**Aim of the task:** Only these lines of the data below are wanted: the one with "This runs the backend", the one with "Your app is ready to be deployed!", and any lines between them, each repeated exactly.

[Stored items]
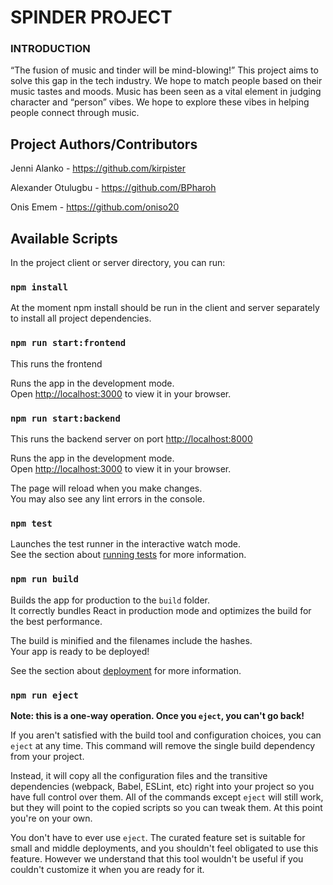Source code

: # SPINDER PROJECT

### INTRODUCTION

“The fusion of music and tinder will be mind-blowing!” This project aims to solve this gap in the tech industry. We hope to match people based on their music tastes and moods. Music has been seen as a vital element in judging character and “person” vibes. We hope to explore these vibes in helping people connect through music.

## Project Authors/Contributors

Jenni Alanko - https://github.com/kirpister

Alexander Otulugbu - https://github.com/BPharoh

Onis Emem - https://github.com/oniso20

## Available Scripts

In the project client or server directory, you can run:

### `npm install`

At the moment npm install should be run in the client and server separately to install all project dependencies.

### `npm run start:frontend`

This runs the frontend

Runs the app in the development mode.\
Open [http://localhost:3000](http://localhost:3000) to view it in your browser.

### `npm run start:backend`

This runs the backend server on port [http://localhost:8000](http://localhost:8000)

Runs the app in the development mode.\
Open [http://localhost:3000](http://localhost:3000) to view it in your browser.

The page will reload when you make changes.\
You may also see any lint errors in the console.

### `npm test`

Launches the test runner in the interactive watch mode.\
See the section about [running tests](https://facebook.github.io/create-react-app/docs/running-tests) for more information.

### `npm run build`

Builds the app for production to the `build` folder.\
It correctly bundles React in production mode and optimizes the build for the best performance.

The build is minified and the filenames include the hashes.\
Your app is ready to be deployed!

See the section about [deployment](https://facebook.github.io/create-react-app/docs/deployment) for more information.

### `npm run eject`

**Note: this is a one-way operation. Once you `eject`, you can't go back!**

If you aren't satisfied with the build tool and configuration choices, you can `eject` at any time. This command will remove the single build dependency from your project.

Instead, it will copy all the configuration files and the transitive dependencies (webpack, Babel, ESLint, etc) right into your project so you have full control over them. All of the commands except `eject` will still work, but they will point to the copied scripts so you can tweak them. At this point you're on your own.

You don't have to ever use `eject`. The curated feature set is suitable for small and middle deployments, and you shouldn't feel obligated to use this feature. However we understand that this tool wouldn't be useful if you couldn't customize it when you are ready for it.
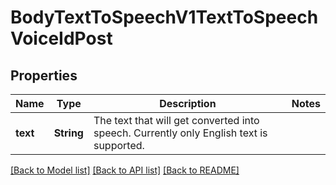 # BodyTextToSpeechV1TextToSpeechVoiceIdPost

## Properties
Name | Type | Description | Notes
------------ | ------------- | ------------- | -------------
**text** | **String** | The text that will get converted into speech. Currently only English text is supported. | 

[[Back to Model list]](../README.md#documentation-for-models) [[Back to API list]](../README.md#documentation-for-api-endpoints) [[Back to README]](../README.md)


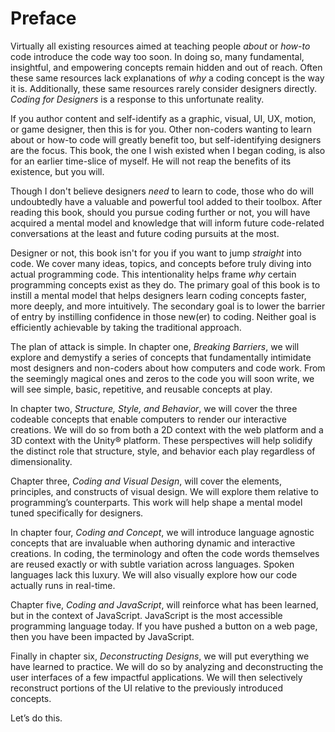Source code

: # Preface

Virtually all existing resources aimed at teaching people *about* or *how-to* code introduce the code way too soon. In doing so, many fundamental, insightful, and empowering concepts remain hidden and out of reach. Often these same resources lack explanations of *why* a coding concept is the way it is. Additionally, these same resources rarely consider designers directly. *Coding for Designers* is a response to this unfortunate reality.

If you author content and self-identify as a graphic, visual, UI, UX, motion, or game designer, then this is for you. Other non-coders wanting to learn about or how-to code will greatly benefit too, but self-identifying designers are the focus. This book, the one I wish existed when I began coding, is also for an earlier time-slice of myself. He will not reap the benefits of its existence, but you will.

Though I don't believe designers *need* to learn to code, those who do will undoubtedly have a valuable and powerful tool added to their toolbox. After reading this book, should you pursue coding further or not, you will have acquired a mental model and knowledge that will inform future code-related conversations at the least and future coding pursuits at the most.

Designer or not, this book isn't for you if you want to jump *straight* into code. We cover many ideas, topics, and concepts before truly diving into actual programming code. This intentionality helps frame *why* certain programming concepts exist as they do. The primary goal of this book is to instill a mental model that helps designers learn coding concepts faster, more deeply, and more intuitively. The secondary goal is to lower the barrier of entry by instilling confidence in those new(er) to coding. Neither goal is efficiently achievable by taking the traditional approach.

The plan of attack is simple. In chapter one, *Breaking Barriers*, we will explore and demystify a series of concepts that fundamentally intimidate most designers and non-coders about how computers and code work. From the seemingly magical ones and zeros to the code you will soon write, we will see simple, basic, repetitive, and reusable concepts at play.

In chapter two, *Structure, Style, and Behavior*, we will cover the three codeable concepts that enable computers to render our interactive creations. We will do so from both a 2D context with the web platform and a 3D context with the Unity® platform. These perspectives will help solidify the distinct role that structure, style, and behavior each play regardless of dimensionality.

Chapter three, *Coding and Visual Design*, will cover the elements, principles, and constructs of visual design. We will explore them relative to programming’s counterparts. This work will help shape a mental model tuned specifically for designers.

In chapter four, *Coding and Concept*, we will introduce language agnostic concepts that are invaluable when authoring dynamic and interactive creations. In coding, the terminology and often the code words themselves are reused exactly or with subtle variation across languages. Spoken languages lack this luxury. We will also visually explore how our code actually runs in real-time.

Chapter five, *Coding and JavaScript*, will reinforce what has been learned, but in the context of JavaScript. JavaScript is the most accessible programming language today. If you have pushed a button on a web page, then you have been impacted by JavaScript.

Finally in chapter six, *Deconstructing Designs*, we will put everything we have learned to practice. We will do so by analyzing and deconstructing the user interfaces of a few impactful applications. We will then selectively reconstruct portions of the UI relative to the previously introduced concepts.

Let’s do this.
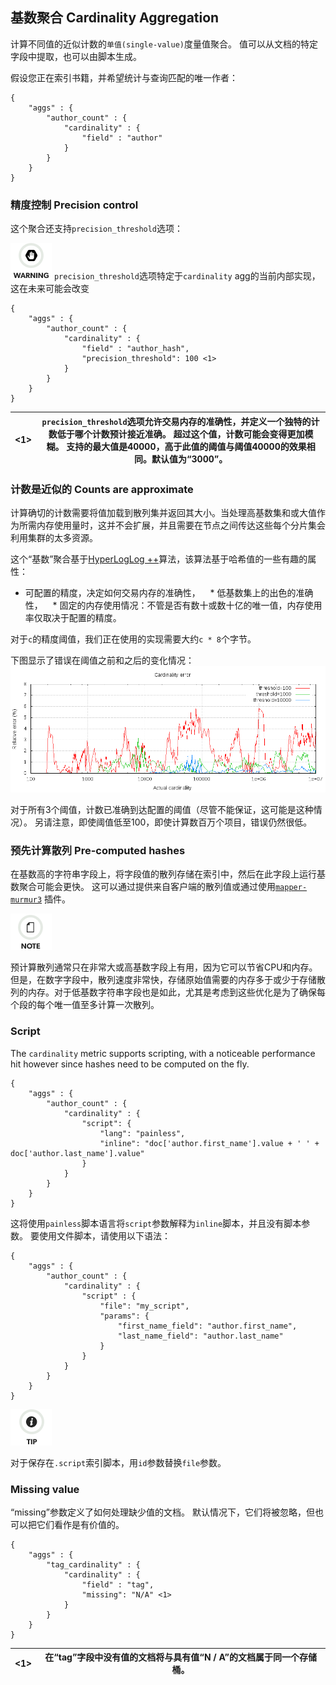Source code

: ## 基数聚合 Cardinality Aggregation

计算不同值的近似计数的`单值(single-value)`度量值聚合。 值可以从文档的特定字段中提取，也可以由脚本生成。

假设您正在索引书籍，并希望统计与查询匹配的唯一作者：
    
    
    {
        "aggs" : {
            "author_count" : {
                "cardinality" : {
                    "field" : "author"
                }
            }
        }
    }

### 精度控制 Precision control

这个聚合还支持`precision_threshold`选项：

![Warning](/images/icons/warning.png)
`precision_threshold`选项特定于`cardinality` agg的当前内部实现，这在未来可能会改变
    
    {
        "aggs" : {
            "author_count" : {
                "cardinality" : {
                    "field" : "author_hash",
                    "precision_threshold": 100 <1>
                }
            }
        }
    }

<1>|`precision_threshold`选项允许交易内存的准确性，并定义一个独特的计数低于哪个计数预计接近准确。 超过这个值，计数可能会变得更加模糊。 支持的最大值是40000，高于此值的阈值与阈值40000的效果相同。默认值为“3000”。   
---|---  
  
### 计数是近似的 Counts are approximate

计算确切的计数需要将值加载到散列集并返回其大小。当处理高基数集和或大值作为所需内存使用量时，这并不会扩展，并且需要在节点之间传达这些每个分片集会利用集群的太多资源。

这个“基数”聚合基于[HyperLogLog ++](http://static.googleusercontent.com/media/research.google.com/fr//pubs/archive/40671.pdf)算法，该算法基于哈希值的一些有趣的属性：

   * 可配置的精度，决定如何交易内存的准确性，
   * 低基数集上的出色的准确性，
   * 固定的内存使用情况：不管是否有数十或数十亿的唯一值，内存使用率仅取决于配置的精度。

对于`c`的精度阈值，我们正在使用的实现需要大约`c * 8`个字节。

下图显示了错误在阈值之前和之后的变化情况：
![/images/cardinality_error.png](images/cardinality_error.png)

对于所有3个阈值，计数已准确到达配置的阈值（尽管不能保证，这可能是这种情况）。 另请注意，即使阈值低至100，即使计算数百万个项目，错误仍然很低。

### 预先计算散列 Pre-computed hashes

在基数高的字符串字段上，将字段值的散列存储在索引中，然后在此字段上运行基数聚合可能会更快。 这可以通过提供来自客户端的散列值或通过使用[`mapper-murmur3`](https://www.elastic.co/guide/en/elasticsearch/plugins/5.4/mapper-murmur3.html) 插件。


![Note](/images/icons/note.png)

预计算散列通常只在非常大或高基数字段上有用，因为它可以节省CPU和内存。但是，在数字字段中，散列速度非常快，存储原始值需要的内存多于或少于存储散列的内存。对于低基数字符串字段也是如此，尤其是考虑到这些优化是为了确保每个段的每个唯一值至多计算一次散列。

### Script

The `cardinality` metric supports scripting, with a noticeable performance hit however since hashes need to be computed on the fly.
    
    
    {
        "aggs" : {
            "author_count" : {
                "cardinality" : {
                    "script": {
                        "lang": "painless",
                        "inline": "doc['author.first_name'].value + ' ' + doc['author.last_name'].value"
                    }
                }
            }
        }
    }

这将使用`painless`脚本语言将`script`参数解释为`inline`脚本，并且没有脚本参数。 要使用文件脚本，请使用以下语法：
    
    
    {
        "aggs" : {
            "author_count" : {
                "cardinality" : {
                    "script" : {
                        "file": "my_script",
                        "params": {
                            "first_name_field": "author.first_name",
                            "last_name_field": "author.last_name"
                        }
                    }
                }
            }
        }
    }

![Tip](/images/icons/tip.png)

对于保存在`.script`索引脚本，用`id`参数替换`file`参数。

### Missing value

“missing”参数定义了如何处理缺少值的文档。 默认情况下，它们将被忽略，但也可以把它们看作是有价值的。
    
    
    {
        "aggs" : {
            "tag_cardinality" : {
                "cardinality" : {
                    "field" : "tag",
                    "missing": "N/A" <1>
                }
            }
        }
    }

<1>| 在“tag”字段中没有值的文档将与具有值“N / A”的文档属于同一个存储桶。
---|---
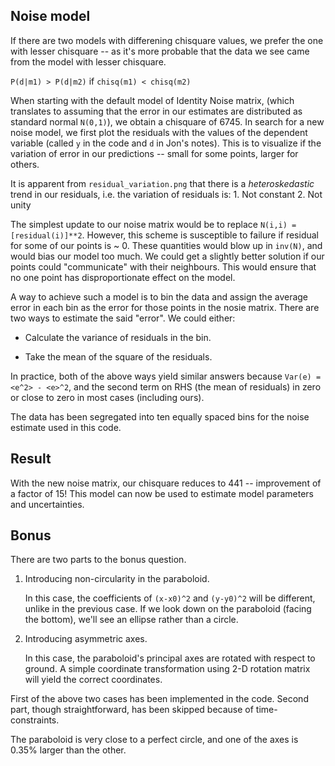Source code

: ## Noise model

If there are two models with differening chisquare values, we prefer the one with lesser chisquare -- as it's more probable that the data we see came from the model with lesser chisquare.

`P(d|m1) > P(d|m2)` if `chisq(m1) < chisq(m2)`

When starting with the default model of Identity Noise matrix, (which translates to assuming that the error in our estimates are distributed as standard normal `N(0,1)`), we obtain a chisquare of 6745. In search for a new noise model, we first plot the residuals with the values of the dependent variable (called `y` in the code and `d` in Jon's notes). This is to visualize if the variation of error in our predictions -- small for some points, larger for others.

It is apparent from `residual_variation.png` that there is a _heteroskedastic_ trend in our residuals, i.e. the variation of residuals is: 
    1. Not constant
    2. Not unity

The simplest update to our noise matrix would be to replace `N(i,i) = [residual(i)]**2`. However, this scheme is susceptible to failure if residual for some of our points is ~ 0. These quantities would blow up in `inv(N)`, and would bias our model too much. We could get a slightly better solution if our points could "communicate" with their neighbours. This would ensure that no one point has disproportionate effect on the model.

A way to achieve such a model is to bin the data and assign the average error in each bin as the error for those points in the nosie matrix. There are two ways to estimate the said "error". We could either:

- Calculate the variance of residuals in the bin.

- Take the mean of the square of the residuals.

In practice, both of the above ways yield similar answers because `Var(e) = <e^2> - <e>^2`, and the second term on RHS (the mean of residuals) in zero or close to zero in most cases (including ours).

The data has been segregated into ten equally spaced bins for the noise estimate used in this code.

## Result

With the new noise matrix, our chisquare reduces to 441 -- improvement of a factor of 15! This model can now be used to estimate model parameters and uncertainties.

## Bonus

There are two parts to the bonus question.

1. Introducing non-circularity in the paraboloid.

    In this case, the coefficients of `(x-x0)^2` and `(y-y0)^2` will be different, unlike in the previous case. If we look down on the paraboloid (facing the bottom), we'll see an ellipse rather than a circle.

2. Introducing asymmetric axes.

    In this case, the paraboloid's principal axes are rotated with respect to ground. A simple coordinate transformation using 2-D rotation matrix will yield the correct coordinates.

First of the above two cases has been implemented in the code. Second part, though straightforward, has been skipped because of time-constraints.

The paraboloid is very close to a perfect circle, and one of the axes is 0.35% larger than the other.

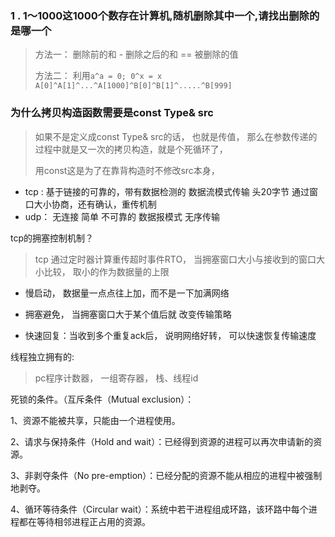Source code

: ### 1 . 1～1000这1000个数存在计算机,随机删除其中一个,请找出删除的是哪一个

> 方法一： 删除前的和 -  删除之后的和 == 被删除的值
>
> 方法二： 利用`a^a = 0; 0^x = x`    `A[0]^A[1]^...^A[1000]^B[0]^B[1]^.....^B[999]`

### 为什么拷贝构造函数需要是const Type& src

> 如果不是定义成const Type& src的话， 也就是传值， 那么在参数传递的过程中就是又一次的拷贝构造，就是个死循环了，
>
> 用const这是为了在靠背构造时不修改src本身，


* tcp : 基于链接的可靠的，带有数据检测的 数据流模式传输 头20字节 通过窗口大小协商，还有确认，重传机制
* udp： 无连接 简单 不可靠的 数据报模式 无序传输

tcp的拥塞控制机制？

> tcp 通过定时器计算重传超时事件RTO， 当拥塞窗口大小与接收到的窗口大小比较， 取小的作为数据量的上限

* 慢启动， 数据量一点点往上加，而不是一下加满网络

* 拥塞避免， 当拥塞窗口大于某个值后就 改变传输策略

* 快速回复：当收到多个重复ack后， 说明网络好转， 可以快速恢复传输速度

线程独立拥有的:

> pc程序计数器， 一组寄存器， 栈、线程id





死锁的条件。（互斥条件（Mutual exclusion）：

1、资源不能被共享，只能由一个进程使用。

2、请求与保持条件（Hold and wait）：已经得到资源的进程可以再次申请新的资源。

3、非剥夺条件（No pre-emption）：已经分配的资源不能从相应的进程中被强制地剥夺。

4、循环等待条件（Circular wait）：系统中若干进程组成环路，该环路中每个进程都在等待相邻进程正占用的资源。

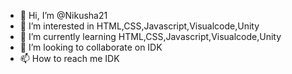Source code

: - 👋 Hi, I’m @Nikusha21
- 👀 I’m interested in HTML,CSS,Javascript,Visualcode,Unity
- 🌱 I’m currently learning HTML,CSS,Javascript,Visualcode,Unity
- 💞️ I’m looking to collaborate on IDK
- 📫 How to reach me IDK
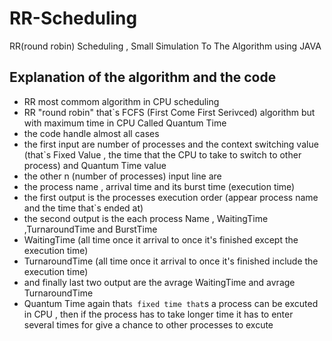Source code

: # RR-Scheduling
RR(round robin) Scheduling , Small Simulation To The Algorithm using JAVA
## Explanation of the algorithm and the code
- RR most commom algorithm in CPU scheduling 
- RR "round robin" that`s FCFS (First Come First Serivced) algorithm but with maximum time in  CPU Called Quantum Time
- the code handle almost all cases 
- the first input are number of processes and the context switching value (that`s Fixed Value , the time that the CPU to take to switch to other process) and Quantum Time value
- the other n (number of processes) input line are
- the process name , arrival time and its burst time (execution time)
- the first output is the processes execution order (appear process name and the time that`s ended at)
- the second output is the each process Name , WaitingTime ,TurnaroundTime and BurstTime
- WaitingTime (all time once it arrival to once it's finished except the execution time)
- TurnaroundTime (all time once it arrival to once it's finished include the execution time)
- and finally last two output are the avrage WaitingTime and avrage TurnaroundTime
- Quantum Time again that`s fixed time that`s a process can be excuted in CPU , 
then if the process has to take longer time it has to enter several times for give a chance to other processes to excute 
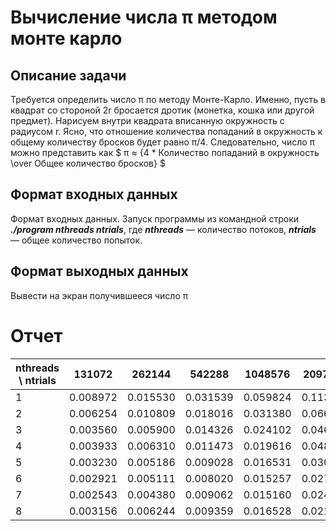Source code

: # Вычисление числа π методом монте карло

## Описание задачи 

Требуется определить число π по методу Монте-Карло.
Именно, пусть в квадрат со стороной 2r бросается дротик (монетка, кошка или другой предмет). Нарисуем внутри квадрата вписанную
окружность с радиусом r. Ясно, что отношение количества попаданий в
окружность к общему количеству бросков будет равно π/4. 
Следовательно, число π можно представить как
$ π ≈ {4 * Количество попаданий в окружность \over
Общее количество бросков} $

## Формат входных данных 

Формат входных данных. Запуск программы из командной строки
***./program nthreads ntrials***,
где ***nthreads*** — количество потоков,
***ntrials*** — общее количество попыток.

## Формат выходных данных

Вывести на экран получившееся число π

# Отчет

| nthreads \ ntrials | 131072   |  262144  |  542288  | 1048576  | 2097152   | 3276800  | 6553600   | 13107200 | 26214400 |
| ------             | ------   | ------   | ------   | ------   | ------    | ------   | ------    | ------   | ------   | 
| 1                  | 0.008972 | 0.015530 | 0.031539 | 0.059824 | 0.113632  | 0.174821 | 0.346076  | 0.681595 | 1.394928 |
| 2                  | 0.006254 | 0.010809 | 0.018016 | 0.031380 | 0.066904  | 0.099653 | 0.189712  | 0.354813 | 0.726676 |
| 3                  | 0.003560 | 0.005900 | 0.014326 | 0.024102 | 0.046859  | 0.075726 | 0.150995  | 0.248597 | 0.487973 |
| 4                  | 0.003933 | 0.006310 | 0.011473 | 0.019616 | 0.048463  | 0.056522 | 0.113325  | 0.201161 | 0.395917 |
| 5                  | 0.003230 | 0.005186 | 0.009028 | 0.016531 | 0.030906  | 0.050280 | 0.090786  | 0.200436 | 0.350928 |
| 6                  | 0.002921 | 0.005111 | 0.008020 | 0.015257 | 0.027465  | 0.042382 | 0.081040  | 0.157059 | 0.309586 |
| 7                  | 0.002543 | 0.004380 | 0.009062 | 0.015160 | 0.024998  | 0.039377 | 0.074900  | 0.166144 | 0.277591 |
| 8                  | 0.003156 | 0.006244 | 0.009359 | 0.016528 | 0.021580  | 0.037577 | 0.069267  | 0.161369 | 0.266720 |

**Answer space:**
This runs the backend server on port [http://localhost:8000](http://localhost:8000)

Runs the app in the development mode.\
Open [http://localhost:3000](http://localhost:3000) to view it in your browser.

The page will reload when you make changes.\
You may also see any lint errors in the console.

### `npm test`

Launches the test runner in the interactive watch mode.\
See the section about [running tests](https://facebook.github.io/create-react-app/docs/running-tests) for more information.

### `npm run build`

Builds the app for production to the `build` folder.\
It correctly bundles React in production mode and optimizes the build for the best performance.

The build is minified and the filenames include the hashes.\
Your app is ready to be deployed!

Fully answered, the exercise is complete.